South African cricketer and coach (1866–1948)

Charles Mills (26 November 1866 – 26 July 1948) was a cricketer who played in one Test match for South Africa in 1892.

==Life and career==
Born in London, to Charles Mills a writing engraver and Sarah Jane Wilkinson, Mills was educated at Dulwich College in London. After leaving school he briefly studied art before deciding to become a professional cricketer. A medium-pace bowler and a steady batsman, he played for Surrey from 1885 to 1896, mostly for the club's secondary teams, but including two first-class matches in 1888.

With his Surrey colleague Bill Brockwell, Mills went to South Africa for the 1889–90 season in the hope of finding a coaching position, which they both did in Kimberley. In Mills's first match for the Kimberley Club he scored 297, which was at the time a record score in South Africa. He played a first-class match for Kimberley later that season, when Brockwell took 10 wickets in an innings victory over Natal.

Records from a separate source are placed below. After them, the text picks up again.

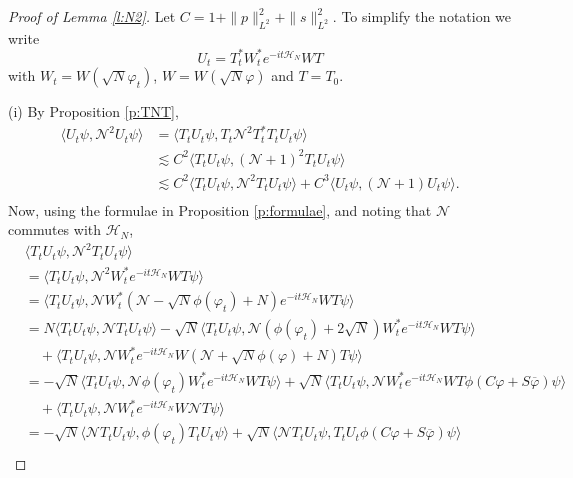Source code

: \documentclass[11pt,a4paper]{scrartcl}
\newcommand{\N}{\mathcal{N}}
\begin{document}
\begin{proof}[Proof of Lemma \ref{l:N2}]
  Let $C = 1 + \| p \|_{L^2}^2 + \| s \|_{L^2}^2$. To simplify the notation we
  write
  \[
    U_t = T_t^* W_t^* e^{-it \mathcal{H}_N} WT
  \]
  with $W_t = W(\sqrt{N} \varphi_t)$, $W = W(\sqrt{N} \varphi)$ and $T = T_0$.


  (i) By Proposition \ref{p:TNT},
  \begin{equation}
    \label{ep4}
    \begin{split}
      \langle U_t \psi, \N^2 U_t \psi \rangle & = \langle T_t U_t \psi, T_t
      \N^2 T_t^* T_t U_t \psi \rangle \\
      & \apprle C^2 \langle T_t U_t \psi, (\N+1)^2 T_t U_t \psi \rangle \\
      & \apprle C^2 \langle T_t U_t \psi, \N^2 T_t U_t \psi \rangle + C^3
      \langle U_t \psi, (\N+1) U_t \psi \rangle. \\
    \end{split}
  \end{equation} 
  Now, using the formulae in Proposition \ref{p:formulae}, and noting that
  $\N$ commutes with $\mathcal{H}_N$,
  \begin{align*}
    & \langle T_t U_t \psi, \N^2 T_t U_t \psi \rangle \\
    & = \langle T_t U_t \psi, \N^2 W_t^* e^{-it \mathcal{H}_N} WT \psi \rangle
    \\
    & = \langle T_t U_t \psi, \N W_t^* (\N - \sqrt{N} \phi(\varphi_t) + N)
    e^{-it \mathcal{H}_N} WT \psi \rangle \\
    & = N \langle T_t U_t \psi, \N T_t U_t \psi \rangle - \sqrt{N} \langle T_t
    U_t \psi, \N ( \phi(\varphi_t) + 2\sqrt{N}) W_t^* e^{-it\mathcal{H}_N} WT
    \psi \rangle \\
    & \quad + \langle T_t U_t \psi, \N W_t^* e^{-it\mathcal{H}_N} W(\N +
    \sqrt{N} \phi(\varphi) + N) T \psi \rangle \\
    & = - \sqrt{N} \langle T_t U_t \psi, \N \phi(\varphi_t) W_t^*
    e^{-it\mathcal{H}_N} WT \psi \rangle + \sqrt{N} \langle T_t U_t \psi, \N
    W_t^* e^{-it\mathcal{H}_N} W T \phi(C \varphi + S \overline{\varphi}) \psi
    \rangle \\
    & \quad + \langle T_t U_t \psi, \N W_t^* e^{-it\mathcal{H}_N} W \N T \psi
    \rangle \\
    & = - \sqrt{N} \langle \N T_t U_t \psi, \phi(\varphi_t) T_t U_t \psi
    \rangle + \sqrt{N} \langle \N T_t U_t \psi, T_t U_t \phi(C \varphi + S
    \overline{\varphi}) \psi \rangle \\

\end{align*}
\end{proof}
\end{document}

In 1890-91 Mills took up a coaching position in Cape Town, where he stayed for four years, playing in the Western Province team that won the Currie Cup in 1893–94. In March 1892 he played for South Africa in the Test against England, scoring 4 and 21 in a match in which the highest score by a South African batsman was 24.

Mills toured England with the South African team in 1894, in which no first-class matches were played, scoring 452 runs at an average of 14.58, and taking 28 wickets at 23.71. He took his best bowling figures in his last first-class match, for Western Province in the final of the 1894–95 Currie Cup against Transvaal: 5 for 36 in the second innings.

He returned to England in the mid-1890s. He coached in Philadelphia and Scotland and at the English public schools Haileybury, Bradfield and Mill Hill. He umpired Minor Counties matches, mostly involving Norfolk, from 1904 to 1906.